L'expérience permet de se rendre compte que l'on est au point de départ d'un processus nouveau de négociations collectives et qu'il faut souvent plusieurs rondes de négociations pour établir des mécanismes contractuels bien articulés. Pourtant, les deuxièmes conventions ne présentent guère de progrès si on les compare aux premières. Cette constatation tend à confirmer le point de vue d'un représentant du Congrès du travail du Canada lequel soutient que la négociation au niveau de la succursale laisse aux syndicats peu de force économique. Les conventions collectives ne paraissent pas devoir s'améliorer tant que les syndicats ne seront pas en mesure de mettre plus de pression sur les employeurs.

LES CONSÉQUENCES DE LA SYNDICALISATION

En ce qui concerne le milieu bancaire lui-même, la syndicalisation des employés soulève nombre de questions auxquelles seul l'avenir permettra d'apporter des réponses. En effet, si elle réussit, quelle en sera la répercussion sur les attitudes et les comportements des employés auprès de la clientèle? Quel effet aura-t-elle sur l'exercice de l'autorité? Favorisera-t-elle une délégation de pouvoir plus étendue entre les mains de la direction des succursales? Quelles conséquences aura-t-elle sur les relations entre la succursale d'une part, et les bureaux régionaux et les sièges sociaux d'autre part? Comment la haute administration réagira-t-elle face à la pénétration des syndicats?
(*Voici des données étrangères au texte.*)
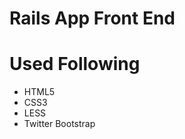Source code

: # Rails App Front End
<h1>Used Following</h1>
<ul>
<li>HTML5</li>
<li>CSS3</li>
<li>LESS</li>
<li>Twitter Bootstrap</li>
</ul>
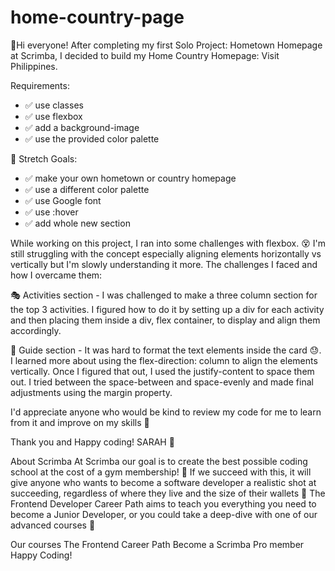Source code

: # home-country-page

👋Hi everyone! After completing my first Solo Project: Hometown Homepage at Scrimba, I decided to build my Home Country Homepage: Visit Philippines. 

Requirements:
<ul>
  <li>✅ use classes</li>
  <li>✅ use flexbox</li>
  <li>✅ add a background-image</li>
  <li>✅ use the provided color palette</li>
</ul>

🙌 Stretch Goals:
<ul>
  <li>✅ make your own hometown or country homepage</li>
  <li>✅ use a different color palette</li>
  <li>✅ use Google font</li>
  <li>✅ use :hover</li>
  <li>✅ add whole new section</li>
</ul>


While working on this project, I ran into some challenges with flexbox. 😵 I'm still struggling with the concept especially aligning elements horizontally vs vertically but I'm slowly understanding it more. The challenges I faced and how I overcame them:

🎭 Activities section - I was challenged to make a three column section for the top 3 activities. I figured how to do it by setting up a div for each activity and then placing them inside a div, flex container, to display and align them accordingly.

🧑 Guide section - It was hard to format the text elements inside the card 😓. I learned more about using the flex-direction: column to align the elements vertically. Once I figured that out, I used the justify-content to space them out. I tried between the space-between and space-evenly and made final adjustments using the margin property.

I'd appreciate anyone who would be kind to review my code for me to learn from it and improve on my skills 🙏

Thank you and Happy coding! SARAH 🍵

About Scrimba
At Scrimba our goal is to create the best possible coding school at the cost of a gym membership! 💜 If we succeed with this, it will give anyone who wants to become a software developer a realistic shot at succeeding, regardless of where they live and the size of their wallets 🎉 The Frontend Developer Career Path aims to teach you everything you need to become a Junior Developer, or you could take a deep-dive with one of our advanced courses 🚀

Our courses
The Frontend Career Path
Become a Scrimba Pro member
Happy Coding!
De même, la réussite ou l'échec de la syndicalisation de cette catégorie d'employés pourra avoir des conséquences sur le mouvement syndical lui-même. On sait que, hormis le secteur public, les syndicats canadiens n'ont eu que peu d'activité auprès des cols blancs en général, car moins de 10% de ces derniers en sont membres. À mesure que le secteur tertiaire se développe aux dépens des secteurs primaire et secondaire, les syndicats canadiens doivent apprendre à attirer les employés de bureau ou bien ils subiront avec le temps une baisse d'effectifs et une perte d'influence. C'est pourquoi, considérant que les banques emploient le plus gros bloc identifiable de cols blancs, la pénétration des syndicats parmi les employés de banque pourrait avoir un effet d'entraînement auprès de la masse énorme de cols blancs non syndiqués au pays. Si cette entreprise est au contraire un échec, la syndicalisation de cette catégorie d'employés pourrait être rendue encore plus difficile.

Il faudra donc suivre de près cette entreprise relativement nouvelle, car elle pourrait avoir de profondes répercussions, non seulement sur le fonctionnement des institutions bancaires elles-mêmes, mais aussi sur l'évolution du syndicalisme et des relations professionnelles en général.